● Problem statement
Here the job is to retype the data word for word while leaving the pictures aside.

Collected data
++++++

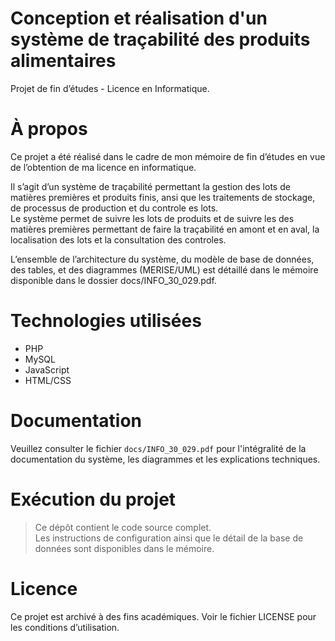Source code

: # Conception et réalisation d'un système de traçabilité des produits alimentaires

Projet de fin d’études - Licence en Informatique.

# À propos

Ce projet a été réalisé dans le cadre de mon mémoire de fin d’études en vue de l’obtention de ma licence en informatique.

Il s’agit d’un système de traçabilité permettant la gestion des lots de matières premières et produits finis, ansi que les traitements de stockage, de processus de production et du controle es lots.  
Le système permet de suivre les lots de produits et de suivre les des matières premières permettant de faire la traçabilité en amont et en aval, la localisation des lots et la consultation des controles.

L’ensemble de l’architecture du système, du modèle de base de données, des tables, et des diagrammes (MERISE/UML) est détaillé dans le mémoire disponible dans le dossier docs/INFO_30_029.pdf.

# Technologies utilisées

- PHP
- MySQL
- JavaScript
- HTML/CSS

# Documentation

Veuillez consulter le fichier `docs/INFO_30_029.pdf` pour l'intégralité de la documentation du système, les diagrammes et les explications techniques.

# Exécution du projet

> Ce dépôt contient le code source complet.  
> Les instructions de configuration ainsi que le détail de la base de données sont disponibles dans le mémoire.

# Licence

Ce projet est archivé à des fins académiques. Voir le fichier LICENSE pour les conditions d’utilisation.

++++++

● Finished exercise
Source code

: # Conception et réalisation d'un système de traçabilité des produits alimentaires

Projet de fin d’études - Licence en Informatique.

# À propos

Ce projet a été réalisé dans le cadre de mon mémoire de fin d’études en vue de l’obtention de ma licence en informatique.

Il s’agit d’un système de traçabilité permettant la gestion des lots de matières premières et produits finis, ansi que les traitements de stockage, de processus de production et du controle es lots.  
Le système permet de suivre les lots de produits et de suivre les des matières premières permettant de faire la traçabilité en amont et en aval, la localisation des lots et la consultation des controles.

L’ensemble de l’architecture du système, du modèle de base de données, des tables, et des diagrammes (MERISE/UML) est détaillé dans le mémoire disponible dans le dossier docs/INFO_30_029.pdf.

# Technologies utilisées

- PHP
- MySQL
- JavaScript
- HTML/CSS

# Documentation

Veuillez consulter le fichier `docs/INFO_30_029.pdf` pour l'intégralité de la documentation du système, les diagrammes et les explications techniques.

# Exécution du projet

> Ce dépôt contient le code source complet.  
> Les instructions de configuration ainsi que le détail de la base de données sont disponibles dans le mémoire.

# Licence

Ce projet est archivé à des fins académiques. Voir le fichier LICENSE pour les conditions d’utilisation.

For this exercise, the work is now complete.